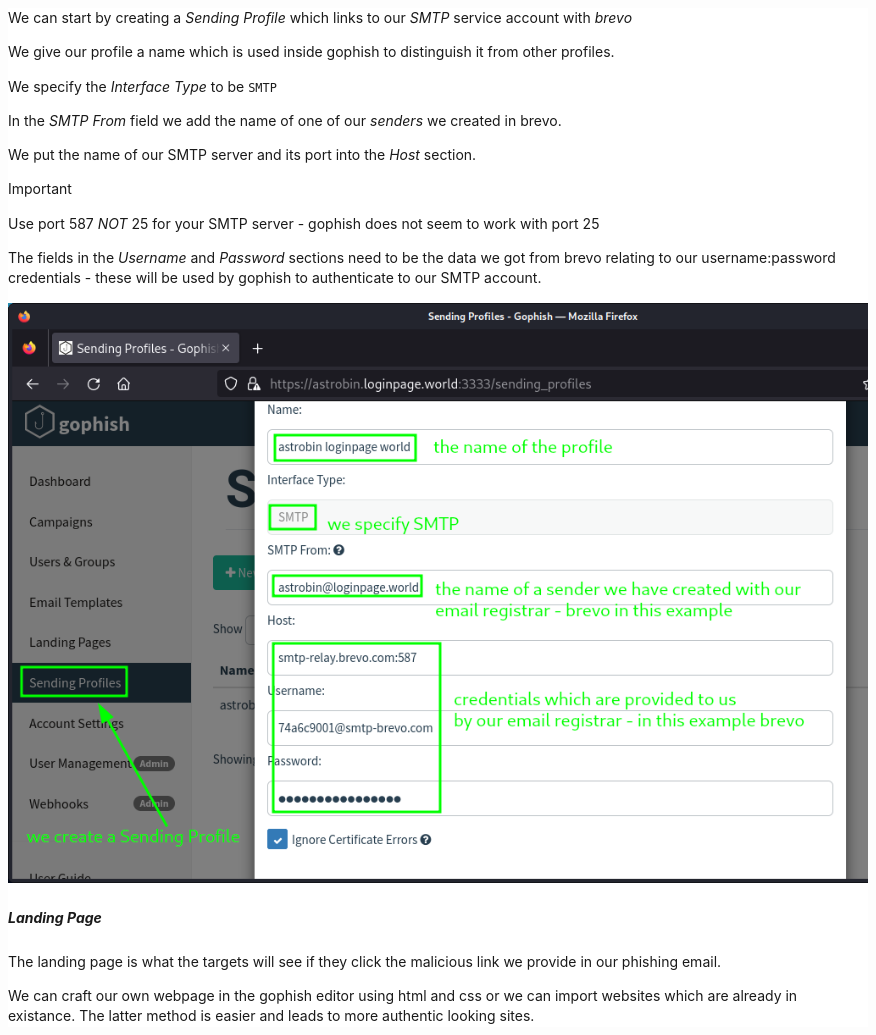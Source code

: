 We can start by creating a *Sending Profile* which links to our *SMTP* service account with *brevo*

We give our profile a name which is used inside gophish to distinguish it from other profiles.

We specify the *Interface Type* to be `SMTP`

In the *SMTP From* field we add the name of one of our *senders* we created in brevo.

We put the name of our SMTP server and its port into the *Host* section.

>[!IMPORTANT]
>Use port 587 *NOT* 25 for your SMTP server - gophish does not seem to work with port 25

The fields in the *Username* and *Password* sections need to be the data we got from brevo relating to our username:password credentials - these will be used by gophish to authenticate to our SMTP account.

![gp67](/images/gp67.png)

##### Landing Page

The landing page is what the targets will see if they click the malicious link we provide in our phishing email.

We can craft our own webpage in the gophish editor using html and css or we can import websites which are already in existance. The latter method is easier and leads to more authentic looking sites.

→ TASK TO COMPLETE: Keeping both end lines, retype exactly the lines from the first line of the material through the line that contains "with port 25", but not the pictures.

→ RESULT FOR THIS TASK:
Source code

: We can start by creating a *Sending Profile* which links to our *SMTP* service account with *brevo*

We give our profile a name which is used inside gophish to distinguish it from other profiles.

We specify the *Interface Type* to be `SMTP`

In the *SMTP From* field we add the name of one of our *senders* we created in brevo.

We put the name of our SMTP server and its port into the *Host* section.

>[!IMPORTANT]
>Use port 587 *NOT* 25 for your SMTP server - gophish does not seem to work with port 25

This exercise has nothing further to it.